Despite their benefits, personal loans aren’t always the best way to borrow money. Here are a few of their drawbacks:

1. Fixed Payments.

When you borrow money with a credit card, you can take as long as you need to pay it back. A personal loan, by contrast, has fixed payments that must be made on time. If you don’t meet these payments, the lender can seize your collateral if it’s a secured loan or sue you for nonpayment if it’s an unsecured one.

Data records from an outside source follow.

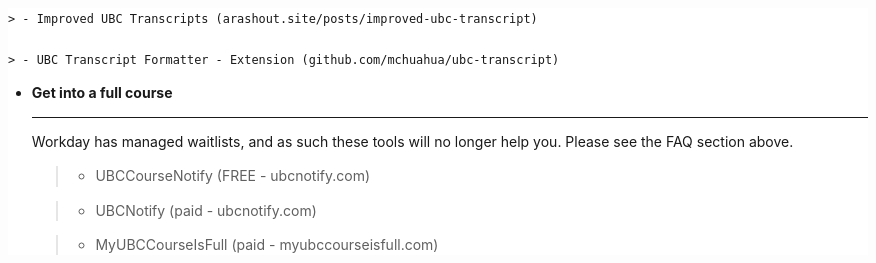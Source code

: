     > - Improved UBC Transcripts (arashout.site/posts/improved-ubc-transcript)

    > - UBC Transcript Formatter - Extension (github.com/mchuahua/ubc-transcript)

- __Get into a full course__

    ---

    Workday has managed waitlists, and as such these tools will no longer help you. Please see the FAQ section above.

    > - UBCCourseNotify (FREE - ubcnotify.com)

    > - UBCNotify (paid - ubcnotify.com)

    > - MyUBCCourseIsFull (paid - myubccourseisfull.com)

</div>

2. Higher Rates Than Some Loans.

For borrowers with good credit, personal loans typically offer lower interest rates than credit cards. However, for those with poor credit, a personal loan could cost as much as a credit card loan or more. Personal loans, especially unsecured ones, can also cost more than other types of installment loans, such as home equity loans.

3. Origination Fees.

In addition to the interest, many personal loans come with an “origination fee” to cover the cost of processing the loan. This fee is typically between 1% and 6% of the amount borrowed. You must pay this full amount up front when you take out the loan, rather than paying it back over time as part of your monthly payment.

4. Prepayment Penalties.

When you borrow money with a credit card, you can avoid paying interest by simply paying off the full balance as soon as you can afford it. However, with a personal loan, that’s not always possible. Many banks charge you a prepayment penalty if you pay off your loan early so they can make up for the interest they’re missing out on.

5. Potential for Scams.

A final risk of taking out a personal loan is that not all loan offers are legitimate. Scammers sometimes offer fake personal loans applications in order to get hold of your personal information, which they use for to steal your identity. In some cases, they also charge you a fee up front to initiate the loan, then disappear with the money. This is known as an advance-fee scam.